O sol já estava se pondo em Hortocity. As ruas estavam vazias. Os comércios estavam fechados. Todos estavam em suas casas sentados em frente a televisão acompanhando ansiosamente as notícias sobre todo o ocorrido na manhã daquele mesmo dia. E na televisão não se passava outra coisa além daquilo. Todas as imagens gravadas estavam sendo reproduzidas repetidas vezes, e fotos do rosto de Nig e Rome estavam fixadas no canto das reportagens com a escrita embaixo: "PROCURADOS!". Por terem seus rostos expostos durante todo o assalto eles eram os únicos que haviam sido reconhecidos. Todo mundo sabia que os outros eram Lil, Flow e Biu, embora não tiveram seus rostos expostos durante o assalto. Porém era óbvio; até mesmo pelo porte de cada um.
9 policiais haviam morrido durante o confronto e 14 ficaram gravemente feridos e encaminhados a emergência, com sérias lesões e queimaduras. Os jornais não estavam tratando aquilo como um confronto policial, e sim como um atentado. Nig e Rome estavam sendo taxados como terroristas.

Após levar uma coronhada na cabeça e apagar, Rome finalmente acorda. Ao despertar ele logo sente uma dor na parte de trás da cabeça e leva a mão até lá. Ele então senta na cama e começa a olhar ao seu redor bastante confuso.

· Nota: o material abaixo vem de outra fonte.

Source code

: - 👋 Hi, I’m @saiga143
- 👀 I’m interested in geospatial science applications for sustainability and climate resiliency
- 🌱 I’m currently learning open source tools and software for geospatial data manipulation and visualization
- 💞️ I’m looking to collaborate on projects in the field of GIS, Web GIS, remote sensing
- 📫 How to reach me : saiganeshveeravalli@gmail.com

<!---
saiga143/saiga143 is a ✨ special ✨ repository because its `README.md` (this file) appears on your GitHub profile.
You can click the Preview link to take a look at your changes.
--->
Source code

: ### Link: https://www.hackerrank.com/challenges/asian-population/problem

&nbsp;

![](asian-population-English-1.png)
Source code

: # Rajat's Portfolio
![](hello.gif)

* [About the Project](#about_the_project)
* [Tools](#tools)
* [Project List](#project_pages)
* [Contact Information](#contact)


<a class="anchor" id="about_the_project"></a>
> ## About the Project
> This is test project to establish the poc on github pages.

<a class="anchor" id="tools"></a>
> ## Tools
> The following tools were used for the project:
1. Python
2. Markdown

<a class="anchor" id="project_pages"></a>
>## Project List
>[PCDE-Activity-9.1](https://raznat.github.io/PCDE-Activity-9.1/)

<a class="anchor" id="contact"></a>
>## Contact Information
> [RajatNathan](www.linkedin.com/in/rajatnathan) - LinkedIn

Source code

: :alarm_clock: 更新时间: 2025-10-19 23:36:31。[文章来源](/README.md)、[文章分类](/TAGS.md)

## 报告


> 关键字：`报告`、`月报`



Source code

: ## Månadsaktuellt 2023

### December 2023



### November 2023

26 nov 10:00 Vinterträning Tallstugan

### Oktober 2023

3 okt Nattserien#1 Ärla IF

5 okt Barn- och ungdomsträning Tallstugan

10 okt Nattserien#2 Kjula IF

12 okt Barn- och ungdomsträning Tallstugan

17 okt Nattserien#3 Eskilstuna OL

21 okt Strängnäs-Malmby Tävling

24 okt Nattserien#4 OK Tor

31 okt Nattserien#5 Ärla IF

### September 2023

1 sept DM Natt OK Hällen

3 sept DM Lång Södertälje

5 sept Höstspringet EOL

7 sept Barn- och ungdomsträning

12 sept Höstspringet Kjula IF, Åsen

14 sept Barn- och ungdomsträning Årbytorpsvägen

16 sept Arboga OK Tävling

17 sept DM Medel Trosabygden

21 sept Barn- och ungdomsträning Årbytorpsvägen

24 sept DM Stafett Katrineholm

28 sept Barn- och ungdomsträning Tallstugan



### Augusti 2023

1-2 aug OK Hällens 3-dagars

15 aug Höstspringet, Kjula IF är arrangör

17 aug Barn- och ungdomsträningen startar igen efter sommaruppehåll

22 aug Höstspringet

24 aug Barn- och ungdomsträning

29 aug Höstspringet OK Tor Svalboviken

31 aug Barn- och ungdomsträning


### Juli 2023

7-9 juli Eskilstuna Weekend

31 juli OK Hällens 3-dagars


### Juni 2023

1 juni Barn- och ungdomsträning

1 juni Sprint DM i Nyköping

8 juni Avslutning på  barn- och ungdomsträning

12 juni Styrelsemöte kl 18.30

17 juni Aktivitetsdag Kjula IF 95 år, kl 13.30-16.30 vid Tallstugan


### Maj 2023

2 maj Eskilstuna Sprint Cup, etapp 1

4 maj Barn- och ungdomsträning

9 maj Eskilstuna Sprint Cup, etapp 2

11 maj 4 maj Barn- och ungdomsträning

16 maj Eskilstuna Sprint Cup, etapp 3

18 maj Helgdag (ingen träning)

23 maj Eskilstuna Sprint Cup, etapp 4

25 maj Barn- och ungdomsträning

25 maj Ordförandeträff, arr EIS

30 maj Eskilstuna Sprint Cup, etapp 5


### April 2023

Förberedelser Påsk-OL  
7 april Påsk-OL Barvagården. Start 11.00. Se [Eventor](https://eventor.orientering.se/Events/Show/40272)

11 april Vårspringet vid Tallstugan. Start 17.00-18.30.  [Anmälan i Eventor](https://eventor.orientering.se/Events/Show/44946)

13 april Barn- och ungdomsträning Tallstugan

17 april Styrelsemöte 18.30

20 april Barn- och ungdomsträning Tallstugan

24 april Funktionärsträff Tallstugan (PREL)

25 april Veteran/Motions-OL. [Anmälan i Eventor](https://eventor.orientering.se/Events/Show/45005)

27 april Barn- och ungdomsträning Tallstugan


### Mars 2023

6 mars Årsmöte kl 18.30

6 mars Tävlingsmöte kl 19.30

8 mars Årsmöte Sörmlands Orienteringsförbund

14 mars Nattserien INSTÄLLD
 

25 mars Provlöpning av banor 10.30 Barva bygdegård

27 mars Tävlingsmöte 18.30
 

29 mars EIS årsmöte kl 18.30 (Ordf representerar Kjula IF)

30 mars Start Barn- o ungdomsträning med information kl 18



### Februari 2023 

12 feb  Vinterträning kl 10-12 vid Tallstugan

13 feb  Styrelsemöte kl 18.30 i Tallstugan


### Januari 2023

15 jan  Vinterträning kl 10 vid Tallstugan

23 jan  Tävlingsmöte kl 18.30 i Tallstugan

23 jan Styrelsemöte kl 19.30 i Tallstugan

"Onde é que eu estou?", pensa ele. Não estava em seu quarto, e não lembrava como havia parado ali. Aliás, não se lembrava de nada que havia acontecido. Ele fica olhando para os lados tentando se situar mas sua dor de cabeça estava o matando e não o permitia lembrar de nada. Ele então se levanta e sai do quarto em busca de um copo de água para refrescar as ideias. Assim que passa por uma porta ele chega na sala da casa e encontra Lil, Flow e Biu sentados de frente pra televisão e três sacos cheios de dinheiro esparramados pelo chão. Todos estavam olhando fixos para a televisão, com expressões pesadas de decepção. O clima estava bem pesado ali.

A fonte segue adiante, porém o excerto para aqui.